#### Exercise objective:
Check every line below for the string "student". Copy the ones that have it.

[Dataset entries]
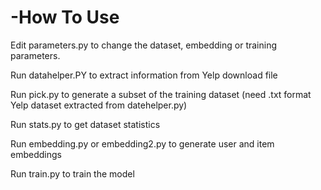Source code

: # -How To Use

Edit parameters.py to change the dataset, embedding or training parameters.

Run datahelper.PY to extract information from Yelp download file

Run pick.py to generate a subset of the training dataset (need .txt format Yelp dataset extracted from datehelper.py)

Run stats.py to get dataset statistics

Run embedding.py or embedding2.py to generate user and item embeddings

Run train.py to train the model

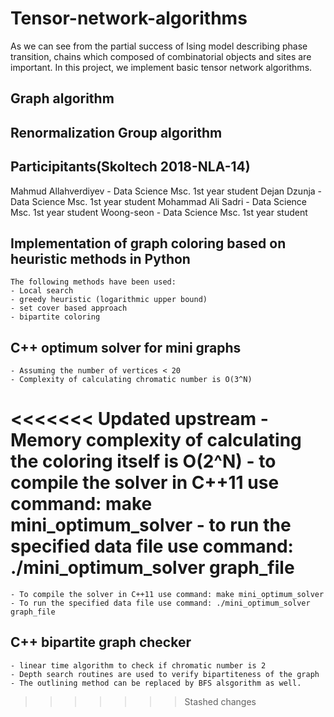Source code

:# Tensor-network-algorithms
As we can see from the partial success of Ising model describing phase transition, chains which composed of combinatorial objects and sites are important. In this project, we implement basic tensor network algorithms.

## Graph algorithm

## Renormalization Group algorithm

## Participitants(Skoltech 2018-NLA-14)
Mahmud Allahverdiyev - Data Science Msc. 1st year student
Dejan Dzunja - Data Science Msc. 1st year student
Mohammad Ali Sadri - Data Science Msc. 1st year student
Woong-seon - Data Science Msc. 1st year student



## Implementation of graph coloring based on heuristic methods in Python
    The following methods have been used:
    - Local search
    - greedy heuristic (logarithmic upper bound)
    - set cover based approach
    - bipartite coloring

## C++ optimum solver for mini graphs
    - Assuming the number of vertices < 20
    - Complexity of calculating chromatic number is O(3^N)
<<<<<<< Updated upstream
    - Memory complexity of calculating the coloring itself is O(2^N)
    - to compile the solver in C++11 use command: make mini_optimum_solver
    - to run the specified data file use command: ./mini_optimum_solver graph_file
=======
    - To compile the solver in C++11 use command: make mini_optimum_solver
    - To run the specified data file use command: ./mini_optimum_solver graph_file

## C++ bipartite graph checker
    - linear time algorithm to check if chromatic number is 2
    - Depth search routines are used to verify bipartiteness of the graph
    - The outlining method can be replaced by BFS alsgorithm as well.
>>>>>>> Stashed changes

#### Answer below:
Mahmud Allahverdiyev - Data Science Msc. 1st year student
Dejan Dzunja - Data Science Msc. 1st year student
Mohammad Ali Sadri - Data Science Msc. 1st year student
Woong-seon - Data Science Msc. 1st year student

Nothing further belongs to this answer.